The first period
The beginning of the mining operations at Grimelia coincided with a general cyclical upturn for this industry. "Det Nordenfjeldske Bergamt" is known to have surveyed in the area around 1750, and the first ore finds could have been made then. One of the owners of the mine was the merchant Wilhelm Teting from Bergen, who became the mine manager. So far west charcoal for the smelting of the ore was difficult to come by. For this reason the smelter plant was moved to Halbrend in Førde in 1761, which entailed costly transport. Lack of mining specialists, conflicts with the farmers about pay for the transportation of the ore, and internal conflicts among the owners, resulted in liquidation in 1776.
The second period
Operations were started anew in 1854, and the consul Ludvig Konow in Bergen was one of the investors. Later other investors followed suit, represented by the mining engineer A. Ellefsen. He had a controlling power, and by taking an active part in the mining proper, he had a dual role when "Grimeliens Kopperværk" was founded in 1862.
A smelter plant and workers' dwellings were built. Several farms were bought. The company provided a school and a shop for the employees.
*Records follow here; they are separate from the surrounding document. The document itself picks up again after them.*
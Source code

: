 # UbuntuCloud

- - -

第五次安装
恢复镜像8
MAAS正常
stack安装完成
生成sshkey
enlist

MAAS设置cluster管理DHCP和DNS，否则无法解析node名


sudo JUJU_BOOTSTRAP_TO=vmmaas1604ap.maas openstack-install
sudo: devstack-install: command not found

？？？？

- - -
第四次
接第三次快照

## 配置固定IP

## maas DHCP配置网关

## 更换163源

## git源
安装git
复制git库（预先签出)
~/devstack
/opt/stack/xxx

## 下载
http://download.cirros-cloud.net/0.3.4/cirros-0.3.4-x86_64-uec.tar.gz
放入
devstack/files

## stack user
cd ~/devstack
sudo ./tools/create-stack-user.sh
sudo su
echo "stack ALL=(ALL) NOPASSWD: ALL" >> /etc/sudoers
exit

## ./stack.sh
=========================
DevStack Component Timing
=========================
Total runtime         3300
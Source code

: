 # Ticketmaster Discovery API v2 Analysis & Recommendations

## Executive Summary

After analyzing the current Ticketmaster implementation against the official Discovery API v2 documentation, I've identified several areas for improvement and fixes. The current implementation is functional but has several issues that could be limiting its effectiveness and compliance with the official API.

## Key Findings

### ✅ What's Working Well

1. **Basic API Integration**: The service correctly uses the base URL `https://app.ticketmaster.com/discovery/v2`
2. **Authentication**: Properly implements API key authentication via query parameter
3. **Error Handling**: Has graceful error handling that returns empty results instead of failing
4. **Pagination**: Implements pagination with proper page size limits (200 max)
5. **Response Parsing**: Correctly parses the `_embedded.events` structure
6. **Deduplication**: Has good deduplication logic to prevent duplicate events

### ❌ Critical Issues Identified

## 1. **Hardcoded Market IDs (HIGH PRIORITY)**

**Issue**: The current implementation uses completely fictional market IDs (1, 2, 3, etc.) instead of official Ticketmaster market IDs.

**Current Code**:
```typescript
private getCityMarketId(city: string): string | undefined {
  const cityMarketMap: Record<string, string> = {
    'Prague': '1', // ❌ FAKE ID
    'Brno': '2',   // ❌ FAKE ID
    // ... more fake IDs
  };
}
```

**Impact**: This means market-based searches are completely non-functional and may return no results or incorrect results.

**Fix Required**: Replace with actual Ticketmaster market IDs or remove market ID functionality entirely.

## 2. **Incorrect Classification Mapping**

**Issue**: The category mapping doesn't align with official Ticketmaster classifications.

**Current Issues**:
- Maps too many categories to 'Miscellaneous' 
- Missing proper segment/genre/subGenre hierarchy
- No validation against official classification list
More workers arrived from Røros. Probably the number of employees reached 50 men around 1865, and the population of the mining community 115. But a combination of high capital expenses, operational costs, and low copper prices caused bankruptcy of the company in 1883.
The third period
In 1904, the mine was sold again, this time to a Swedish consul, and trial operations went on until 1906. The First World War caused high metal prices. From 1916 "A/S Christiania Minekompani" extracted ore with a work force of up to 17 men. The operations were shut down in 1920.
Mining at Sørdalen
At Sørdalen near Hellevik in the municipality of Fjaler there was periodic mining fairly parallel with the operations at Grimelia. The copper mine at Grimelia was licensed to mine at Sørdalen. When this mine ran into problems, the operation at Sørdalen was taken over by the master cooper Reinertsen and the mining specialist Gasmann in 1773. The lake of Sørdalsvatnet was dammed up, and a blast furnace was built down by the sea. However, in 1780 the operations had to be discontinued.
From 1864 to 1886, the British company of The Norwegian Titanic Iron Company took out ore from Sørdalen. The ore was transported to England and smelted there. In the period 1907-09, an English company ran a similar operation as well. Some of this ore remained and was used by the Germans during the Second World War.